Cuaron onu gördüğü an karar verdi
Yönetmen Cuarón, Yalitza'yi gördüğü anda, gerçek hayatta kendi dadısı olan "Libo"dan (Liboria Rodríguez) ilhamla kaleme aldığı senaryodaki baş karakteri onun oynayacağından emin olmuştu. Yalitza'ya göre ise bu istediği ya da beklediği bir şey değildi, olaylar böyle gelişmişti.
Oyuncunun başarısı Meksika'da da büyük bir sansasyon yaratışmış durumda. Fotoğrafları Vanity Fair, Vogue gibi önemli dergilerin kapaklarında yer alıyor. Birçok kişi, onun ortaya koyduğu bu imaj sayesinde, Meksika'daki değişik ten renklerini, yüz biçimlerini temsil eden "çeşitliliğin" sonunda görünür olmasının başarıldığını düşünüyor. Hatta, güzelliğin yalnızca bir biçimini görmeyi tercih eden yayın organlarının da değişmesinde tarihi bir kilometre taşı olduğu yorumu yapılıyor.
Oaxaca'dan Hollywood'a
Roma'da Aparicio, orta sınıf bir Meksika ailesinin hizmetçisi Cleo'yu canlandırıyor. 1993 yılı doğumlu oyuncu, karakterle olan bağı sorulduğunda da, tıpkı "Cleo" gibi dadılık yapan annesini anlatıyor. Annesinin bu tür bir bakıcılık işi ile kendisini ve kardeşlerini büyüttüğünü anlatıyor.
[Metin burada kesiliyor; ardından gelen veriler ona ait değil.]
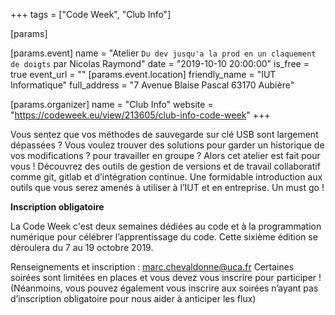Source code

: +++
tags = ["Code Week", "Club Info"]

[params]

[params.event]
name = "Atelier `Du dev jusqu'a la prod en un claquement de doigts` par Nicolas Raymond"
date = "2019-10-10 20:00:00"
is_free = true
event_url = ""
[params.event.location]
friendly_name = "IUT Informatique"
full_address = "7 Avenue Blaise Pascal 63170 Aubière"

[params.organizer]
name = "Club Info"
website = "https://codeweek.eu/view/213605/club-info-code-week"
+++

Vous sentez que vos méthodes de sauvegarde sur clé USB sont largement
dépassées ? Vous voulez trouver des solutions pour garder un historique de vos
modifications ? pour travailler en groupe ? Alors cet atelier est fait pour
vous ! Découvrez des outils de gestion de versions et de travail collaboratif
comme git, gitlab et d’intégration continue. Une formidable introduction aux
outils que vous serez amenés à utiliser à l’IUT et en entreprise. Un must go !

**Inscription obligatoire**

La Code Week c'est deux semaines dédiées au code et à la programmation numérique
pour célébrer l’apprentissage du code. Cette sixième édition se déroulera du
7 au 19 octobre 2019.

Renseignements et inscription : marc.chevaldonne@uca.fr
Certaines soirées sont limitées en places et vous devez vous inscrire
pour participer ! (Néanmoins, vous pouvez également vous inscrire aux soirées
n’ayant pas d’inscription obligatoire pour nous aider à anticiper les flux)
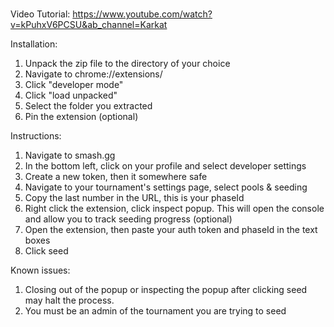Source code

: # 

Video Tutorial: https://www.youtube.com/watch?v=kPuhxV6PCSU&ab_channel=Karkat

Installation: 
1. Unpack the zip file to the directory of your choice
2. Navigate to chrome://extensions/
3. Click "developer mode"
4. Click "load unpacked"
5. Select the folder you extracted
6. Pin the extension (optional)

Instructions:
1. Navigate to smash.gg
2. In the bottom left, click on your profile and select developer settings
3. Create a new token, then it somewhere safe
4. Navigate to your tournament's settings page, select pools & seeding
5. Copy the last number in the URL, this is your phaseId
6. Right click the extension, click inspect popup. This will open the console and allow you to track seeding progress (optional)
7. Open the extension, then paste your auth token and phaseId in the text boxes
8. Click seed

Known issues:
1. Closing out of the popup or inspecting the popup after clicking seed may halt the process.
2. You must be an admin of the tournament you are trying to seed
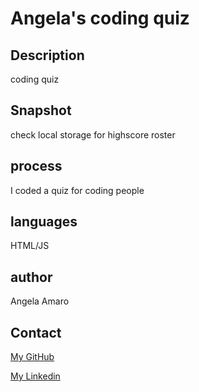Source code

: 
# Angela's coding quiz

## Description

coding quiz

## Snapshot
 
[](./quiz.png)


check local storage for highscore roster

## process 

I coded a quiz for coding people

## languages

HTML/JS

## author

Angela Amaro

## Contact 

[My GitHub](https://github.com/Angela-Amaro)

[My Linkedin](https://www.linkedin.com/in/angela-amaro-342792204/)
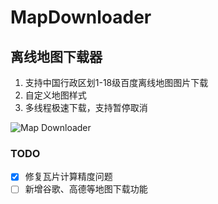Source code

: # MapDownloader

## 离线地图下载器

1. 支持中国行政区划1-18级百度离线地图图片下载
2. 自定义地图样式
3. 多线程极速下载，支持暂停取消

![Map Downloader](https://github.com/flqzdzxx/MapDownloader/raw/master/img/dialog.png)

### TODO
- [x] 修复瓦片计算精度问题
- [ ] 新增谷歌、高德等地图下载功能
Fakir bir toplulukta büyüyen 25 yaşındaki Aparicio, öğretmenlik okulu mezunu olsa da, seçmeyi kazandığı sırada işsizdi ve kardeşine yardım ederek para kazanıyordu. Verdiği birçok röportajda, çocukluğundan beri içine kapanık olduğunu, fotoğraf çektirmeyi veya topluluk içinde konuşmayı sevmediğini anlattı. Yalitza, oyunculuğu da o zamana kadar aklından bile geçirmemişti: "Doğrusu sinema meraklısı değildim, Alfonso Cuarón'un kim olduğunu da bilmiyordum" diyor.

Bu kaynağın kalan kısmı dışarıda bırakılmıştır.